**Exercise:** Scan the records below for the line containing "- [Fastp](https://pubmed.ncbi.nlm.nih.gov/30423086/)" and the line containing "25697820; PMCID: PMC4765878.". Copy both, plus every line between, exactly.

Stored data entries
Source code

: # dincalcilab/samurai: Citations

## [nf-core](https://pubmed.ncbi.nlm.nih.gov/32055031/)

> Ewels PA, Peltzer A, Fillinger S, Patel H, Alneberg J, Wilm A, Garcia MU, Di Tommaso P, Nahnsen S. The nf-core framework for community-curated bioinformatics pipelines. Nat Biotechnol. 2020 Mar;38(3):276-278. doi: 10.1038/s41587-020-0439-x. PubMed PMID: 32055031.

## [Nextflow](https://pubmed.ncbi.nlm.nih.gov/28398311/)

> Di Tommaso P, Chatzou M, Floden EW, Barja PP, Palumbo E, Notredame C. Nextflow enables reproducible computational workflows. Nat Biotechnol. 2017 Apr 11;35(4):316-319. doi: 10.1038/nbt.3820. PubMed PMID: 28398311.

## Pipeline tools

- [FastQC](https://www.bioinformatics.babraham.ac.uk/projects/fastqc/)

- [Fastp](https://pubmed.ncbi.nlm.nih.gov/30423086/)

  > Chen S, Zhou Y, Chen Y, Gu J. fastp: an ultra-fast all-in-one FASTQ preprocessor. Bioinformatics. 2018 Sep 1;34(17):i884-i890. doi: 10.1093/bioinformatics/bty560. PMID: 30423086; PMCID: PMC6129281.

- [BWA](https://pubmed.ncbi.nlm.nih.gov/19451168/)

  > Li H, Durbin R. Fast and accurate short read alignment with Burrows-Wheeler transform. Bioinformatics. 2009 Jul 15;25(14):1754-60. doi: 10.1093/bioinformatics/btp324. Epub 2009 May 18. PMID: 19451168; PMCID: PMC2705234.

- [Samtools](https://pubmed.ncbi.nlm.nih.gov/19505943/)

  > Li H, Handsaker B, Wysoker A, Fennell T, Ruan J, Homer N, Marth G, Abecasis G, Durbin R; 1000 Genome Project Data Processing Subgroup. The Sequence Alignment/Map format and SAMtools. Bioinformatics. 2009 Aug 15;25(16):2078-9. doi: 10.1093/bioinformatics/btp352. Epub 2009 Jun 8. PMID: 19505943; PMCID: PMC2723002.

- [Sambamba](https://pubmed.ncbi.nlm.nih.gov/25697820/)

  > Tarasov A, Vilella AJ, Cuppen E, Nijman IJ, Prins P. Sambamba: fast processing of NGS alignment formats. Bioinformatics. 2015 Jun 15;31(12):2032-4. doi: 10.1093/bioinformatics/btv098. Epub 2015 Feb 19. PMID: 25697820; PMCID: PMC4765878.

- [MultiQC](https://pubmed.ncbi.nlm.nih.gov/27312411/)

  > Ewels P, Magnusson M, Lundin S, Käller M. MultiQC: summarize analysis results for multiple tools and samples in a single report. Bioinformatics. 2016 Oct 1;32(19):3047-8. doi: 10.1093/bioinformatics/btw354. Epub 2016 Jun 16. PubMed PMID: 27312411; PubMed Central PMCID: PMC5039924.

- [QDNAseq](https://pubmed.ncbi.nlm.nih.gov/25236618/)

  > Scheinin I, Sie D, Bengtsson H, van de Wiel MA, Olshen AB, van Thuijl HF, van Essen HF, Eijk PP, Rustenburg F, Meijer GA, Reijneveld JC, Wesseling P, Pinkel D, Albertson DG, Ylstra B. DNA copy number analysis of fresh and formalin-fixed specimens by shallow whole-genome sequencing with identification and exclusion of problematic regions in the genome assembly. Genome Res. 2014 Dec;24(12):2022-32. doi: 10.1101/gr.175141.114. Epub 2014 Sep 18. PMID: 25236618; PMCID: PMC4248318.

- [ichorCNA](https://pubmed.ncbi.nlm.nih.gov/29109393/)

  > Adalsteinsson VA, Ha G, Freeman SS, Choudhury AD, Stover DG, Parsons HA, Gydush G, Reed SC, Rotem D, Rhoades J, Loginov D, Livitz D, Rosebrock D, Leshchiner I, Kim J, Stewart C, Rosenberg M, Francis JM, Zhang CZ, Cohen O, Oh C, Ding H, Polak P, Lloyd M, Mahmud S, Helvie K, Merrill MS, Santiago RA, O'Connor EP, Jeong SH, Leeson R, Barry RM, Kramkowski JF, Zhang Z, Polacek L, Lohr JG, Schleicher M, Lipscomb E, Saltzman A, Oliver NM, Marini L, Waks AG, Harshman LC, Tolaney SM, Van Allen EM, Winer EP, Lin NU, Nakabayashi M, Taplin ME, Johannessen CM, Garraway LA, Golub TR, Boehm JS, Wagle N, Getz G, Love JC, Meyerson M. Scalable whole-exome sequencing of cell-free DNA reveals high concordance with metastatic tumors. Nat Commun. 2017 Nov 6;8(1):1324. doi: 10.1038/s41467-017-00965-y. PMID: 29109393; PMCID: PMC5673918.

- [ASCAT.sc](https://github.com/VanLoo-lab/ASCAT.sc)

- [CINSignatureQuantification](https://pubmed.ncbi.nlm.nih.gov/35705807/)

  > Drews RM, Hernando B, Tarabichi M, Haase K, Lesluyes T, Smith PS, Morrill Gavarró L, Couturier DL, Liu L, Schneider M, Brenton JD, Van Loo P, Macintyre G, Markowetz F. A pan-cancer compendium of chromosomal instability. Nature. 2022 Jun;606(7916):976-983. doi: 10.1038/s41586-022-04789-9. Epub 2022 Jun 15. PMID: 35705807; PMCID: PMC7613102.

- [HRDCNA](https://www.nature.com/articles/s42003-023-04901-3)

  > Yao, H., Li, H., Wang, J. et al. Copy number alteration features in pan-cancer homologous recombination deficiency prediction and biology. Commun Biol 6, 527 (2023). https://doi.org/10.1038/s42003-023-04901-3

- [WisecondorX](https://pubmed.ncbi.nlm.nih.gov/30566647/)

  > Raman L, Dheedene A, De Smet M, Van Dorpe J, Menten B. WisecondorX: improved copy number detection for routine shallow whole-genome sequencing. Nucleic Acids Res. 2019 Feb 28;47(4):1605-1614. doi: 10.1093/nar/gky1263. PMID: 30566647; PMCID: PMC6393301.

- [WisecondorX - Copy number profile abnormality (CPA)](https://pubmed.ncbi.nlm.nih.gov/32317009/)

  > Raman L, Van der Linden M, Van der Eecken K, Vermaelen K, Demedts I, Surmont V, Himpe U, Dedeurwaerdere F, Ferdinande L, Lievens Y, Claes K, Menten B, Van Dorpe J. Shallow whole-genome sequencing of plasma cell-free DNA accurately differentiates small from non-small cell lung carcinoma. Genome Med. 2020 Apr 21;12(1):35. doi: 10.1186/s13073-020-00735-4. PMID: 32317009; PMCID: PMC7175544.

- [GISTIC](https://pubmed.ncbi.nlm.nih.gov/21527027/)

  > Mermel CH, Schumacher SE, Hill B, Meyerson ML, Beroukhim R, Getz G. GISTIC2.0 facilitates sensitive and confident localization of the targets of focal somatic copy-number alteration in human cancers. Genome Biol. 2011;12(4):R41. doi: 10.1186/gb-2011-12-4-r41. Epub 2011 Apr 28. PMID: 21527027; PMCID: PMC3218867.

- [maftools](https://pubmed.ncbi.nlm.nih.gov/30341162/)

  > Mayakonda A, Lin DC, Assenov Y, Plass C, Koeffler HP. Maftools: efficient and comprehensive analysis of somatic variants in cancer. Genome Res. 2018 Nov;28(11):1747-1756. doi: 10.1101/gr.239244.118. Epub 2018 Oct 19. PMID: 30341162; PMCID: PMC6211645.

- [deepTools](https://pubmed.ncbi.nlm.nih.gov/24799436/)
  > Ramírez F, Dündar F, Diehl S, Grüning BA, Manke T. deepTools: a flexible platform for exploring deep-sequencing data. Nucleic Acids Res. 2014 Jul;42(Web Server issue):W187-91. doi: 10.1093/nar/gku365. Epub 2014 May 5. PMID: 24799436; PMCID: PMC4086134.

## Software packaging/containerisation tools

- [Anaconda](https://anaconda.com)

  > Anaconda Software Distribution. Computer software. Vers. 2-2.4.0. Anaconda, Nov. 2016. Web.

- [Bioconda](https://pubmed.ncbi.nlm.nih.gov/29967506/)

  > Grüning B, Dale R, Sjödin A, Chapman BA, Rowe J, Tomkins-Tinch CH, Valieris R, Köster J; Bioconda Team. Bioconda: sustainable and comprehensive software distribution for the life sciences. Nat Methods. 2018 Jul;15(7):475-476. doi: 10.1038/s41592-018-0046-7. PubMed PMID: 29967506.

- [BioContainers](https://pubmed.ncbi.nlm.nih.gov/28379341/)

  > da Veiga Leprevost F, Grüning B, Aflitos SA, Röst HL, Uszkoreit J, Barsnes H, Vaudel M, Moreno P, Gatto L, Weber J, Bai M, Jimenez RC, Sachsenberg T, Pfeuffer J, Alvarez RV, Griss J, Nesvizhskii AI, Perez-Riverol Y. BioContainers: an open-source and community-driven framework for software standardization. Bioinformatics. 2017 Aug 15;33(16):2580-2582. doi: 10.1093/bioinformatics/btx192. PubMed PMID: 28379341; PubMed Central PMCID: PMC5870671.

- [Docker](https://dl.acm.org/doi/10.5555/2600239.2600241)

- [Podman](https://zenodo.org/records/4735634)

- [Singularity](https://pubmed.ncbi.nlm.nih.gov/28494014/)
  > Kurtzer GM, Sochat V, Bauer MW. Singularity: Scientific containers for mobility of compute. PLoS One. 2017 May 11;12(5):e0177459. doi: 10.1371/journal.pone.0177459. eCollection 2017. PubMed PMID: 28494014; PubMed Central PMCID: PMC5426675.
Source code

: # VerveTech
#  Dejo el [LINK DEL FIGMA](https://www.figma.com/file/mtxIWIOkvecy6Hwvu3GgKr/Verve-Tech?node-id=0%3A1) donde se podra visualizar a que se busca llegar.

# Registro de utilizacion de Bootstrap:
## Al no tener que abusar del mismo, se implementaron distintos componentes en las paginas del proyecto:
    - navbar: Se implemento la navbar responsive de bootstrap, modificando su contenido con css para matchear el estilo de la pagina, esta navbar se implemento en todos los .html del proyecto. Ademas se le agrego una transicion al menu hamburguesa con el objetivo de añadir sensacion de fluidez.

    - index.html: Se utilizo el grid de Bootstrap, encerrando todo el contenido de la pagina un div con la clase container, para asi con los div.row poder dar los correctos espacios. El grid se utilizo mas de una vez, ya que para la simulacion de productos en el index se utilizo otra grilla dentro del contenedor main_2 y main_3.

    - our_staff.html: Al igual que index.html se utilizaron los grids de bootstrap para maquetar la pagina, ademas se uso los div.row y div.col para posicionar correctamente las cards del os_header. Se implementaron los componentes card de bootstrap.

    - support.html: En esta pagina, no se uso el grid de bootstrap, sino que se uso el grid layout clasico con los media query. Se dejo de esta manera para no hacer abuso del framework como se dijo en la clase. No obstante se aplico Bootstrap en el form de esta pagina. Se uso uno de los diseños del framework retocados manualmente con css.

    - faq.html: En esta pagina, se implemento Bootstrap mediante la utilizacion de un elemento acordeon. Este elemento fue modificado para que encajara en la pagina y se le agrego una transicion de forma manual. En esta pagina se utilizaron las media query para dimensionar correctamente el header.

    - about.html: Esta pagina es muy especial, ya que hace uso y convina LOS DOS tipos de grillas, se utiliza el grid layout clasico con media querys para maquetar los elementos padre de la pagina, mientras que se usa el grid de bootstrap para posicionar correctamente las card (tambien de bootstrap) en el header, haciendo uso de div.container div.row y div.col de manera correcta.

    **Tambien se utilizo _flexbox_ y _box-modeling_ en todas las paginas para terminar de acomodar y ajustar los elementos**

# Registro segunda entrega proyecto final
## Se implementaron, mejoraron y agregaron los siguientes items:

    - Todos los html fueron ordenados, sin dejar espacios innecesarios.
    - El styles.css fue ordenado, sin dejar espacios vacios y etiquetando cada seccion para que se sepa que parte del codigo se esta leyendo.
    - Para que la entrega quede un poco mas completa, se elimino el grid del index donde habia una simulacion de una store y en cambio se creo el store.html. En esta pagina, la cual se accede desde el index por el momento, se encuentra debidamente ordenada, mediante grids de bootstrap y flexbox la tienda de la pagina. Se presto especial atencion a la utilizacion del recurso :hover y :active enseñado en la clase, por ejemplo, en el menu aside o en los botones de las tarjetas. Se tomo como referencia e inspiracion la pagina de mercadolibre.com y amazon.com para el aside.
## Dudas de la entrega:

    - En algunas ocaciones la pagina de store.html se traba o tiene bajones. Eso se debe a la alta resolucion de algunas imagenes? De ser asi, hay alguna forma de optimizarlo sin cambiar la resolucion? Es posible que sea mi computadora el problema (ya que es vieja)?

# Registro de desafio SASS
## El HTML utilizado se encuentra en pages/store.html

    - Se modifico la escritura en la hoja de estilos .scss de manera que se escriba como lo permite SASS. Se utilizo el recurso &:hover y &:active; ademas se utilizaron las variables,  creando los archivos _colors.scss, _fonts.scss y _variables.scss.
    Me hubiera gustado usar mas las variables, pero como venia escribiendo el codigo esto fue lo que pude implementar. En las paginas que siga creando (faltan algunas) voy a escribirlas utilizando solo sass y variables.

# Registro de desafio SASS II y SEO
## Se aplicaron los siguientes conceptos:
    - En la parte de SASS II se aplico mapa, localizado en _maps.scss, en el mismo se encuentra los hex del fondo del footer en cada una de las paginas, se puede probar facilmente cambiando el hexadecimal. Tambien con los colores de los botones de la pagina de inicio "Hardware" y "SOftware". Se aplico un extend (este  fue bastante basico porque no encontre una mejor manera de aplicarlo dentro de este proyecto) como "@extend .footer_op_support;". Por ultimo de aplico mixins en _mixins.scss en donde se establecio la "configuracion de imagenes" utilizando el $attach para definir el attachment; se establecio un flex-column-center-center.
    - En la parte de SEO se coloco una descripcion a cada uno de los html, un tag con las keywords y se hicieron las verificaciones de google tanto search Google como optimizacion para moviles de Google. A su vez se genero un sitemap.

**Finished task:**
- [Fastp](https://pubmed.ncbi.nlm.nih.gov/30423086/)

  > Chen S, Zhou Y, Chen Y, Gu J. fastp: an ultra-fast all-in-one FASTQ preprocessor. Bioinformatics. 2018 Sep 1;34(17):i884-i890. doi: 10.1093/bioinformatics/bty560. PMID: 30423086; PMCID: PMC6129281.

- [BWA](https://pubmed.ncbi.nlm.nih.gov/19451168/)

  > Li H, Durbin R. Fast and accurate short read alignment with Burrows-Wheeler transform. Bioinformatics. 2009 Jul 15;25(14):1754-60. doi: 10.1093/bioinformatics/btp324. Epub 2009 May 18. PMID: 19451168; PMCID: PMC2705234.

- [Samtools](https://pubmed.ncbi.nlm.nih.gov/19505943/)

  > Li H, Handsaker B, Wysoker A, Fennell T, Ruan J, Homer N, Marth G, Abecasis G, Durbin R; 1000 Genome Project Data Processing Subgroup. The Sequence Alignment/Map format and SAMtools. Bioinformatics. 2009 Aug 15;25(16):2078-9. doi: 10.1093/bioinformatics/btp352. Epub 2009 Jun 8. PMID: 19505943; PMCID: PMC2723002.

- [Sambamba](https://pubmed.ncbi.nlm.nih.gov/25697820/)

  > Tarasov A, Vilella AJ, Cuppen E, Nijman IJ, Prins P. Sambamba: fast processing of NGS alignment formats. Bioinformatics. 2015 Jun 15;31(12):2032-4. doi: 10.1093/bioinformatics/btv098. Epub 2015 Feb 19. PMID: 25697820; PMCID: PMC4765878.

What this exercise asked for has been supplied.